Quantum fluids are those many-particle systems in whose behaviour the effects of both the quantum mechanics and quantum statistics are important, which occurs at cold temperatures. The most important two examples are superfluids, such as liquid Helium, and superconductors. This lecture course will begin with the phenomenon of Bose condensation in an ideal Bose gas with interactions; explore why this is not a true superfluid, and go on to look at the role of interactions. It then proceeds to explore what is different when the particles are charged, and finally look at the BCS theory of superconductivity where one begins with fermions rather than bosons.
Derek Lee is a Senior Lecturer at Imperial College London. He works on correlated quantum liquids, such as liquid helium and excitonic condensates, and also on topological states of matter.
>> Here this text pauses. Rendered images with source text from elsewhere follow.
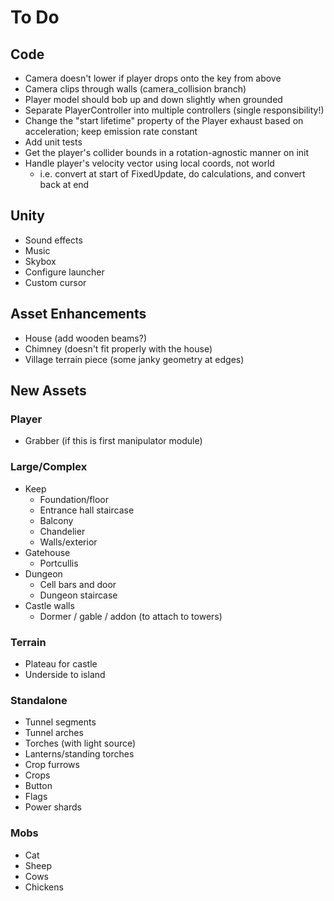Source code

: # To Do

## Code

 - Camera doesn't lower if player drops onto the key from above
 - Camera clips through walls (camera_collision branch)
 - Player model should bob up and down slightly when grounded
 - Separate PlayerController into multiple controllers (single responsibility!)
 - Change the "start lifetime" property of the Player exhaust based on acceleration; keep emission rate constant
 - Add unit tests
 - Get the player's collider bounds in a rotation-agnostic manner on init
 - Handle player's velocity vector using local coords, not world
   - i.e. convert at start of FixedUpdate, do calculations, and convert back at end

## Unity

 - Sound effects
 - Music
 - Skybox
 - Configure launcher
 - Custom cursor

## Asset Enhancements

 - House (add wooden beams?)
 - Chimney (doesn't fit properly with the house)
 - Village terrain piece (some janky geometry at edges)

## New Assets

### Player

 - Grabber (if this is first manipulator module)

### Large/Complex

 - Keep
   - Foundation/floor
   - Entrance hall staircase
   - Balcony
   - Chandelier
   - Walls/exterior
 - Gatehouse
   - Portcullis
 - Dungeon
   - Cell bars and door
   - Dungeon staircase
 - Castle walls
   - Dormer / gable / addon (to attach to towers)

### Terrain

 - Plateau for castle
 - Underside to island

### Standalone

 - Tunnel segments
 - Tunnel arches
 - Torches (with light source)
 - Lanterns/standing torches
 - Crop furrows
 - Crops
 - Button
 - Flags
 - Power shards

### Mobs

 - Cat
 - Sheep
 - Cows
 - Chickens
A quantitative understanding of bonding in condensed matter systems demands a solution of the many electron problem. This course will show how the many electron problem can be mapped onto single electron problems in an approximate way (Hartree and Hartree Fock approximations) and a formally exact way (density functional theory and the Kohn Sham equations). Further, some of the methodology used to solve the Kohn Sham equations in complex systems will be described. In the last part of the lectures, some examples will be analysed, and we will critically evaluate the strength and weaknesses of DFT and other ab-initio electronic structure methods.
Niels is a professor of theoretical physics at the University of Manchester. His research interests are in the theory of condensed matter and nuclear physics, combining computational and theoretical approaches, using many-body and ab initio techniques. He has a special interest in twistronics and higher-order topological materials. Outside physics, he works as associate Dean for Teaching and Learning in the Faculty of Science and Engineering.
Statistical Mechanics aims to provide a macroscopic description of a physical system starting from knowledge of its microscopic properties. The methodology and techniques are widely used throughout condensed matter physics and are also today being applied to understand the dynamics of model ecologies, economies and societies. In these lectures, we will revisit the equilibrium properties of matter – such as phase transitions and universality – from the perspective of dynamics (as opposed to statics, as is typically done in undergraduate courses). Then we will examine successively further-from-equilibrium systems, ending with a discussion of fluctuations in driven systems, a subject currently generating considerable excitement in this field.
Richard Blythe is a Professor of Complex Systems at the University of Edinburgh. Since his PhD days, he has been researching models and theories for nonequilibrium dynamical systems. Applications of these models include transport in biological systems, traffic flow, population dynamics and language change.
This course deals mainly with the influence of interactions on the electrons in materials. We begin with a review of second quantisation and the Fermi gas theory of metals, and then progress to Landau’s Fermi liquid theory and the notion of quasiparticles. The effect of impurities on the Fermi liquid (including the Kondo effect) is discussed, and we then move on to consider how the Fermi liquid gives way to other phases as the interactions are increased, concentrating on the Stoner instability and the Mott insulator. We analyse the magnetism in the Mott insulating phase, developing the concept of spin waves. Finally, we make a survey of some experimental data on strongly correlated crystalline solids, giving basic interpretations in terms of the concepts developed in the course.
Chris is a reader at the University of St Andrews. He works on various topics in the theory of strong correlations, including non-Fermi-liquids, highly frustrated magnets, non-equilibrium atomic fluids, and vortex-mediated phase transitions.